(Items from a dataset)
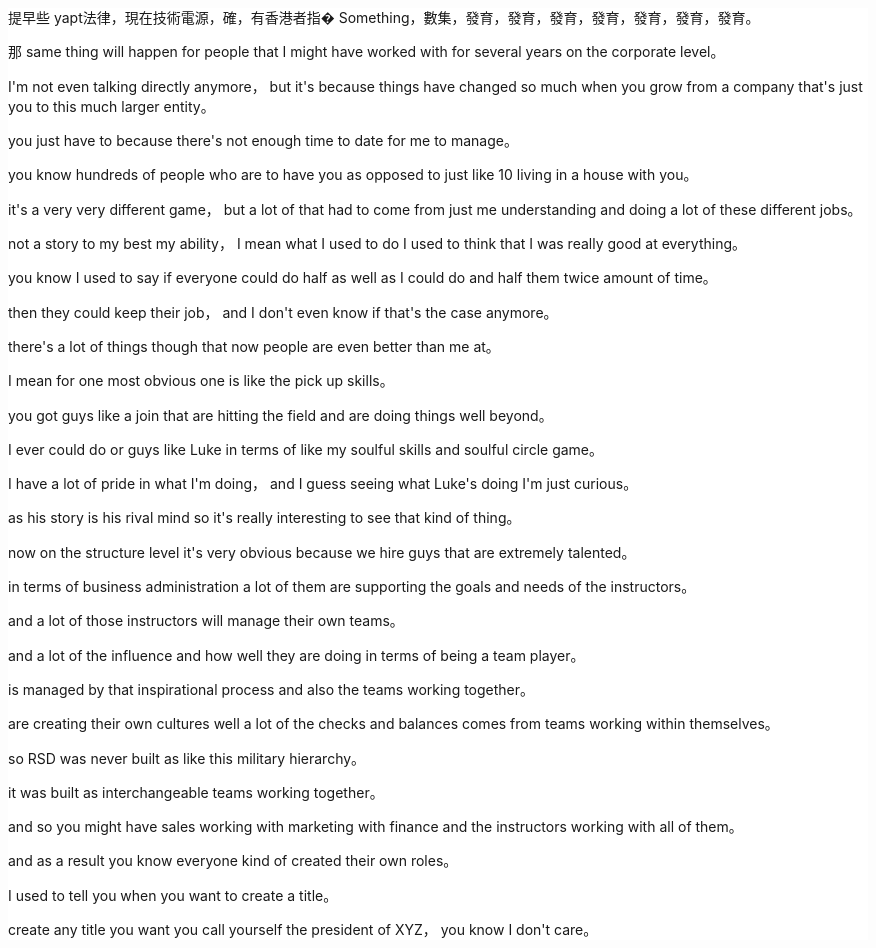 提早些 yapt法律，現在技術電源，確，有香港者指� Something，數集，發育，發育，發育，發育，發育，發育，發育。

那 same thing will happen for people that I might have worked with for several years on the corporate level。

 I'm not even talking directly anymore， but it's because things have changed so much when you grow from a company that's just you to this much larger entity。

 you just have to because there's not enough time to date for me to manage。

 you know hundreds of people who are to have you as opposed to just like 10 living in a house with you。

 it's a very very different game， but a lot of that had to come from just me understanding and doing a lot of these different jobs。

 not a story to my best my ability， I mean what I used to do I used to think that I was really good at everything。

 you know I used to say if everyone could do half as well as I could do and half them twice amount of time。

 then they could keep their job， and I don't even know if that's the case anymore。

 there's a lot of things though that now people are even better than me at。

 I mean for one most obvious one is like the pick up skills。

 you got guys like a join that are hitting the field and are doing things well beyond。

 I ever could do or guys like Luke in terms of like my soulful skills and soulful circle game。

 I have a lot of pride in what I'm doing， and I guess seeing what Luke's doing I'm just curious。

 as his story is his rival mind so it's really interesting to see that kind of thing。

 now on the structure level it's very obvious because we hire guys that are extremely talented。

 in terms of business administration a lot of them are supporting the goals and needs of the instructors。

 and a lot of those instructors will manage their own teams。

 and a lot of the influence and how well they are doing in terms of being a team player。

 is managed by that inspirational process and also the teams working together。

 are creating their own cultures well a lot of the checks and balances comes from teams working within themselves。

 so RSD was never built as like this military hierarchy。

 it was built as interchangeable teams working together。

 and so you might have sales working with marketing with finance and the instructors working with all of them。

 and as a result you know everyone kind of created their own roles。

 I used to tell you when you want to create a title。

 create any title you want you call yourself the president of XYZ， you know I don't care。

## What the task requires
Would you please filter the lines above and copy every one that includes "just"?

## Your solution
 I'm not even talking directly anymore， but it's because things have changed so much when you grow from a company that's just you to this much larger entity。
 you just have to because there's not enough time to date for me to manage。
 you know hundreds of people who are to have you as opposed to just like 10 living in a house with you。
 it's a very very different game， but a lot of that had to come from just me understanding and doing a lot of these different jobs。
 I have a lot of pride in what I'm doing， and I guess seeing what Luke's doing I'm just curious。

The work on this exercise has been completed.